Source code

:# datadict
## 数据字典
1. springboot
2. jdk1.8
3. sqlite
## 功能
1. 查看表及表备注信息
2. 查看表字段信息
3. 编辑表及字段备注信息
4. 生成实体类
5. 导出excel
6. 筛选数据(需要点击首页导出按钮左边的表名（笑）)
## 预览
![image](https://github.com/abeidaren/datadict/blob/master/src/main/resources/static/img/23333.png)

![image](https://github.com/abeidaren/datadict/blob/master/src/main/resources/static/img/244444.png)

============================================================

### What the task asks:
Every line in the data that holds "main" should be copied out.

### Written solution:
![image](https://github.com/abeidaren/datadict/blob/master/src/main/resources/static/img/23333.png)
![image](https://github.com/abeidaren/datadict/blob/master/src/main/resources/static/img/244444.png)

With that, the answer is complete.